Efectivamente, no hay pérdida. Ahí está La Milagrosa: un escaparate lleno de coronas y ramos de flores, con bandas púrpuras alrededor y todo tipo de inscripciones.

—Acompáñame —vuelves a ordenar a Pichi.

Atravesáis la puerta. Un olor a incienso rancio llega a vosotros, ni siquiera el aroma de las flores lo mitiga. Una pequeña salita, con seis sillas alrededor de una mesa de mármol con patas cortas, llena de revistas y de los periódicos El Alcázar y El Imparcial. Al fondo, una oficina acristalada, en la que podías contemplar a una supuesta viuda, vestida de negro, con pañoleta, llorar desangelada. Sobre la pared, un retrato de Franco. No puedes divisar muy bien al sujeto que la está atendiendo. Debes esperar.

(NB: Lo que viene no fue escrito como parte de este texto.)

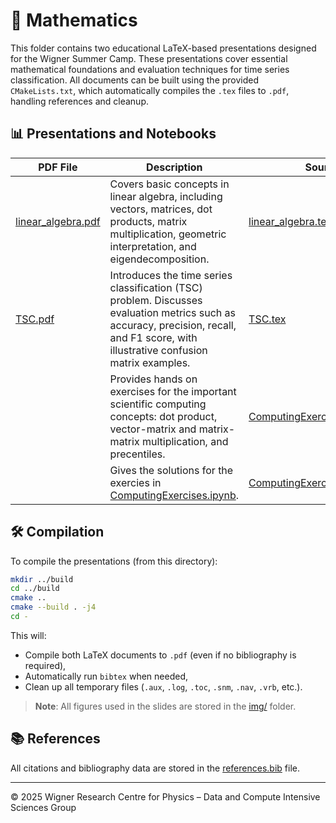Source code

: # 📐 Mathematics

This folder contains two educational LaTeX-based presentations designed for the Wigner Summer Camp. These presentations cover essential mathematical foundations and evaluation techniques for time series classification. All documents can be built using the provided `CMakeLists.txt`, which automatically compiles the `.tex` files to `.pdf`, handling references and cleanup.

## 📊 Presentations and Notebooks

| PDF File | Description | Source File |
|----------|-------------|-------------|
| [linear_algebra.pdf](linear_algebra.pdf) | Covers basic concepts in linear algebra, including vectors, matrices, dot products, matrix multiplication, geometric interpretation, and eigendecomposition. | [linear_algebra.tex](linear_algebra.tex) |
| [TSC.pdf](TSC.pdf) | Introduces the time series classification (TSC) problem. Discusses evaluation metrics such as accuracy, precision, recall, and F1 score, with illustrative confusion matrix examples. | [TSC.tex](TSC.tex) |
| | Provides hands on exercises for the important scientific computing concepts: dot product, vector-matrix and matrix-matrix multiplication, and precentiles. | [ComputingExercises.ipynb](ComputingExercises.ipynb) |
| | Gives the solutions for the exercies in [ComputingExercises.ipynb](ComputingExercises.ipynb). | [ComputingExercises_solution.ipynb](ComputingExercises_solution.ipynb) |

## 🛠 Compilation

To compile the presentations (from this directory):

```bash
mkdir ../build
cd ../build
cmake ..
cmake --build . -j4
cd -
```

This will:

- Compile both LaTeX documents to `.pdf` (even if no bibliography is required),
- Automatically run `bibtex` when needed,
- Clean up all temporary files (`.aux`, `.log`, `.toc`, `.snm`, `.nav`, `.vrb`, etc.).

> **Note**: All figures used in the slides are stored in the [img/](img/) folder.

## 📚 References

All citations and bibliography data are stored in the [references.bib](references.bib) file.

---

© 2025 Wigner Research Centre for Physics – Data and Compute Intensive Sciences Group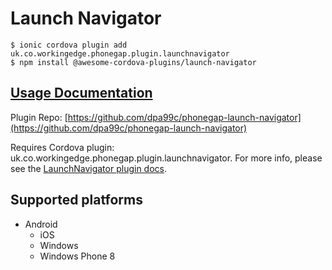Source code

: # Launch Navigator

```
$ ionic cordova plugin add uk.co.workingedge.phonegap.plugin.launchnavigator
$ npm install @awesome-cordova-plugins/launch-navigator
```

## [Usage Documentation](https://danielsogl.gitbook.io/awesome-cordova-plugins/plugins/launch-navigator/)

Plugin Repo: [https://github.com/dpa99c/phonegap-launch-navigator](https://github.com/dpa99c/phonegap-launch-navigator)

Requires Cordova plugin: uk.co.workingedge.phonegap.plugin.launchnavigator. For more info, please see the [LaunchNavigator plugin docs](https://github.com/dpa99c/phonegap-launch-navigator).

## Supported platforms

- Android
  - iOS
  - Windows
  - Windows Phone 8
  


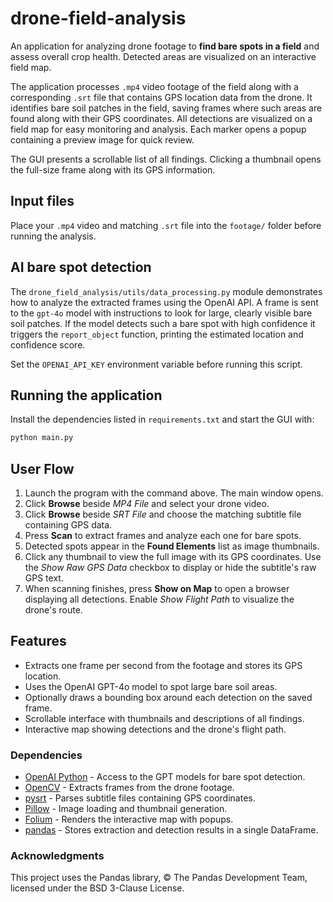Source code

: # drone-field-analysis
An application for analyzing drone footage to **find bare spots in a field** and assess overall crop health. Detected areas are visualized on an interactive field map.

The application processes `.mp4` video footage of the field along with a corresponding `.srt` file that contains GPS location data from the drone.
It identifies bare soil patches in the field, saving frames where such areas are found along with their GPS coordinates.
All detections are visualized on a field map for easy monitoring and analysis. Each marker opens a popup containing a preview image for quick review.

The GUI presents a scrollable list of all findings. Clicking a thumbnail opens the full-size frame along with its GPS information.

## Input files
Place your `.mp4` video and matching `.srt` file into the `footage/` folder before running the analysis.

## AI bare spot detection

The `drone_field_analysis/utils/data_processing.py` module demonstrates how to analyze the extracted frames using
the OpenAI API. A frame is sent to the `gpt-4o` model with instructions to look
for large, clearly visible bare soil patches. If the model detects such a bare
spot with high confidence it triggers the `report_object` function, printing
the estimated location and confidence score.

Set the `OPENAI_API_KEY` environment variable before running this script.

## Running the application

Install the dependencies listed in `requirements.txt` and start the GUI with:

```bash
python main.py
```

## User Flow

1. Launch the program with the command above. The main window opens.
2. Click **Browse** beside *MP4 File* and select your drone video.
3. Click **Browse** beside *SRT File* and choose the matching subtitle file containing GPS data.
4. Press **Scan** to extract frames and analyze each one for bare spots.
5. Detected spots appear in the **Found Elements** list as image thumbnails.
6. Click any thumbnail to view the full image with its GPS coordinates. Use the
   *Show Raw GPS Data* checkbox to display or hide the subtitle's raw GPS text.
7. When scanning finishes, press **Show on Map** to open a browser displaying all detections. Enable *Show Flight Path* to visualize the drone's route.

## Features

- Extracts one frame per second from the footage and stores its GPS location.
- Uses the OpenAI GPT-4o model to spot large bare soil areas.
- Optionally draws a bounding box around each detection on the saved frame.
- Scrollable interface with thumbnails and descriptions of all findings.
- Interactive map showing detections and the drone's flight path.

### Dependencies

- [OpenAI Python](https://github.com/openai/openai-python) - Access to the GPT models for bare spot detection.
- [OpenCV](https://opencv.org/) - Extracts frames from the drone footage.
- [pysrt](https://github.com/byroot/pysrt) - Parses subtitle files containing GPS coordinates.
- [Pillow](https://python-pillow.org/) - Image loading and thumbnail generation.
- [Folium](https://github.com/python-visualization/folium) - Renders the interactive map with popups.
- [pandas](https://pandas.pydata.org/) - Stores extraction and detection results in a single DataFrame.

### Acknowledgments
This project uses the Pandas library, © The Pandas Development Team, licensed under the BSD 3-Clause License.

—Cuando salga esa mujer, voy a entrar. Mientras yo esté hablando con ese individuo, no dejes pasar a nadie. ¿Has entendido? —le ordenas y preguntas, al mismo tiempo, a Pichi.

—Tranquilu, paisa, la portiella se cierra hasta pa los muertus.

La señora ha terminado de gestionar la lápida, la corona, las flores y las plegarias para el difunto. Se dispone a salir de la oficina, detrás de ella camina un sujeto que corresponde a la descripción que te habían dado de Jordán: alto, delgado, cincuenta y tantos, algo calvo y lleva un anillo enorme con una piedra de color rojo. Tienes ante ti al posible asesino de Tuco, al violador de Carmen y, a lo mejor, al asesino del Lejía. ¿Tal vez también al de Floro?

Compruebas que la Tokarev está en su sitio. Veintiséis años esperando este momento —te repites.